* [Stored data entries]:

—————

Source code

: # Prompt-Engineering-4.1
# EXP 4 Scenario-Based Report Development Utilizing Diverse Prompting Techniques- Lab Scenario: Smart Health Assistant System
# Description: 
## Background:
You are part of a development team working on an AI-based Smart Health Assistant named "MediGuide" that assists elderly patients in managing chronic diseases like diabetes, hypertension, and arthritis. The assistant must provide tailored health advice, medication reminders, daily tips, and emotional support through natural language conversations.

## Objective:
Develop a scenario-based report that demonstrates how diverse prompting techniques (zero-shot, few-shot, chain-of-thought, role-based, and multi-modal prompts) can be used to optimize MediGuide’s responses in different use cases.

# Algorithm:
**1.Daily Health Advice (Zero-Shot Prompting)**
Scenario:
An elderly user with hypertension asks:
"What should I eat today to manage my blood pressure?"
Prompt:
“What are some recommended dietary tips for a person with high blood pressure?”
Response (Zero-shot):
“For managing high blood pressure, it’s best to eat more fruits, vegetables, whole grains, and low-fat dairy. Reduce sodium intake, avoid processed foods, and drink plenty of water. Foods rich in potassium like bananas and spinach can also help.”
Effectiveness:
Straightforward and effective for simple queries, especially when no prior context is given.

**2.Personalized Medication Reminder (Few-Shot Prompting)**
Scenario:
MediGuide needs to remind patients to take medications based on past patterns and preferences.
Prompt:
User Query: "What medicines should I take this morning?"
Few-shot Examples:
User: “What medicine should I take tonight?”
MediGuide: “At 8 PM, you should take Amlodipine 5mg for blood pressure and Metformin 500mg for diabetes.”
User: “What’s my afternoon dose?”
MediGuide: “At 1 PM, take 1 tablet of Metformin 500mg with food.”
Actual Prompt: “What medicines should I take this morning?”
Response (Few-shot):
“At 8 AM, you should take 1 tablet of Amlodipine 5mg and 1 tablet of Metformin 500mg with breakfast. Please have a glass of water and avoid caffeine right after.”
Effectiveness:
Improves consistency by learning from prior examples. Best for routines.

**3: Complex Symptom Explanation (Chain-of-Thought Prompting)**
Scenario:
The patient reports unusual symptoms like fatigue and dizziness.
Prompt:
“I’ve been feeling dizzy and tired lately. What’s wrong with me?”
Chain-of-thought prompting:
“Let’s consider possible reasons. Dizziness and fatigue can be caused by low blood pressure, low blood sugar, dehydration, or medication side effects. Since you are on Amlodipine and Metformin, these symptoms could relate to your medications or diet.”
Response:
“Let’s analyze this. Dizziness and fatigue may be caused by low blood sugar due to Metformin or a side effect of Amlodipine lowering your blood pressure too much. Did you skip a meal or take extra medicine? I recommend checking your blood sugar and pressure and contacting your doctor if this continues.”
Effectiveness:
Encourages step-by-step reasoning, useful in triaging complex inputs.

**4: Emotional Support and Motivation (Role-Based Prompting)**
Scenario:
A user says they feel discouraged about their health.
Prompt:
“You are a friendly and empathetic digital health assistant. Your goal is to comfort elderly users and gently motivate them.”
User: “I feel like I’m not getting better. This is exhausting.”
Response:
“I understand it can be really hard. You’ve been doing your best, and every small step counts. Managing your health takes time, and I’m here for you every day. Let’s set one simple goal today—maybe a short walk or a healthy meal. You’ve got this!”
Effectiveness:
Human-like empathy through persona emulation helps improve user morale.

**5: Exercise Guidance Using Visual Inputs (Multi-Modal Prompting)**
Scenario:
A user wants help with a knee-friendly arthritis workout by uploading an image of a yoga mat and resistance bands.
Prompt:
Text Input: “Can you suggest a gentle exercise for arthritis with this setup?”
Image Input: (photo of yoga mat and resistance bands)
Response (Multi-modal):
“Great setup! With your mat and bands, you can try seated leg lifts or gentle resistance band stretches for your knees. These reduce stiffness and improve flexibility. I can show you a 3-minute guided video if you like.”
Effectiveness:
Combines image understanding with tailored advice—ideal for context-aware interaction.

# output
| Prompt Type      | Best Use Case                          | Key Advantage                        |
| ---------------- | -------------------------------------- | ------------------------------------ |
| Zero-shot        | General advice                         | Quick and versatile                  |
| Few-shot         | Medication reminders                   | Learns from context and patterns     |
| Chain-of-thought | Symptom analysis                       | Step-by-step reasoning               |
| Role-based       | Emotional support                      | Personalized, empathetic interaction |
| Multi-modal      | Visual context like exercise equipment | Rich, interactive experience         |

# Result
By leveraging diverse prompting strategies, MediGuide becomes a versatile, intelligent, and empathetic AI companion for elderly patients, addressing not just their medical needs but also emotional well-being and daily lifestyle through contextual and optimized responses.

—————

* [Task objective]:
From the first line to the last, write out the data exactly.

* [Result]:
Source code

: # Prompt-Engineering-4.1
# EXP 4 Scenario-Based Report Development Utilizing Diverse Prompting Techniques- Lab Scenario: Smart Health Assistant System
# Description: 
## Background:
You are part of a development team working on an AI-based Smart Health Assistant named "MediGuide" that assists elderly patients in managing chronic diseases like diabetes, hypertension, and arthritis. The assistant must provide tailored health advice, medication reminders, daily tips, and emotional support through natural language conversations.

## Objective:
Develop a scenario-based report that demonstrates how diverse prompting techniques (zero-shot, few-shot, chain-of-thought, role-based, and multi-modal prompts) can be used to optimize MediGuide’s responses in different use cases.

# Algorithm:
**1.Daily Health Advice (Zero-Shot Prompting)**
Scenario:
An elderly user with hypertension asks:
"What should I eat today to manage my blood pressure?"
Prompt:
“What are some recommended dietary tips for a person with high blood pressure?”
Response (Zero-shot):
“For managing high blood pressure, it’s best to eat more fruits, vegetables, whole grains, and low-fat dairy. Reduce sodium intake, avoid processed foods, and drink plenty of water. Foods rich in potassium like bananas and spinach can also help.”
Effectiveness:
Straightforward and effective for simple queries, especially when no prior context is given.

**2.Personalized Medication Reminder (Few-Shot Prompting)**
Scenario:
MediGuide needs to remind patients to take medications based on past patterns and preferences.
Prompt:
User Query: "What medicines should I take this morning?"
Few-shot Examples:
User: “What medicine should I take tonight?”
MediGuide: “At 8 PM, you should take Amlodipine 5mg for blood pressure and Metformin 500mg for diabetes.”
User: “What’s my afternoon dose?”
MediGuide: “At 1 PM, take 1 tablet of Metformin 500mg with food.”
Actual Prompt: “What medicines should I take this morning?”
Response (Few-shot):
“At 8 AM, you should take 1 tablet of Amlodipine 5mg and 1 tablet of Metformin 500mg with breakfast. Please have a glass of water and avoid caffeine right after.”
Effectiveness:
Improves consistency by learning from prior examples. Best for routines.

**3: Complex Symptom Explanation (Chain-of-Thought Prompting)**
Scenario:
The patient reports unusual symptoms like fatigue and dizziness.
Prompt:
“I’ve been feeling dizzy and tired lately. What’s wrong with me?”
Chain-of-thought prompting:
“Let’s consider possible reasons. Dizziness and fatigue can be caused by low blood pressure, low blood sugar, dehydration, or medication side effects. Since you are on Amlodipine and Metformin, these symptoms could relate to your medications or diet.”
Response:
“Let’s analyze this. Dizziness and fatigue may be caused by low blood sugar due to Metformin or a side effect of Amlodipine lowering your blood pressure too much. Did you skip a meal or take extra medicine? I recommend checking your blood sugar and pressure and contacting your doctor if this continues.”
Effectiveness:
Encourages step-by-step reasoning, useful in triaging complex inputs.

**4: Emotional Support and Motivation (Role-Based Prompting)**
Scenario:
A user says they feel discouraged about their health.
Prompt:
“You are a friendly and empathetic digital health assistant. Your goal is to comfort elderly users and gently motivate them.”
User: “I feel like I’m not getting better. This is exhausting.”
Response:
“I understand it can be really hard. You’ve been doing your best, and every small step counts. Managing your health takes time, and I’m here for you every day. Let’s set one simple goal today—maybe a short walk or a healthy meal. You’ve got this!”
Effectiveness:
Human-like empathy through persona emulation helps improve user morale.

**5: Exercise Guidance Using Visual Inputs (Multi-Modal Prompting)**
Scenario:
A user wants help with a knee-friendly arthritis workout by uploading an image of a yoga mat and resistance bands.
Prompt:
Text Input: “Can you suggest a gentle exercise for arthritis with this setup?”
Image Input: (photo of yoga mat and resistance bands)
Response (Multi-modal):
“Great setup! With your mat and bands, you can try seated leg lifts or gentle resistance band stretches for your knees. These reduce stiffness and improve flexibility. I can show you a 3-minute guided video if you like.”
Effectiveness:
Combines image understanding with tailored advice—ideal for context-aware interaction.

# output
| Prompt Type      | Best Use Case                          | Key Advantage                        |
| ---------------- | -------------------------------------- | ------------------------------------ |
| Zero-shot        | General advice                         | Quick and versatile                  |
| Few-shot         | Medication reminders                   | Learns from context and patterns     |
| Chain-of-thought | Symptom analysis                       | Step-by-step reasoning               |
| Role-based       | Emotional support                      | Personalized, empathetic interaction |
| Multi-modal      | Visual context like exercise equipment | Rich, interactive experience         |

# Result
By leveraging diverse prompting strategies, MediGuide becomes a versatile, intelligent, and empathetic AI companion for elderly patients, addressing not just their medical needs but also emotional well-being and daily lifestyle through contextual and optimized responses.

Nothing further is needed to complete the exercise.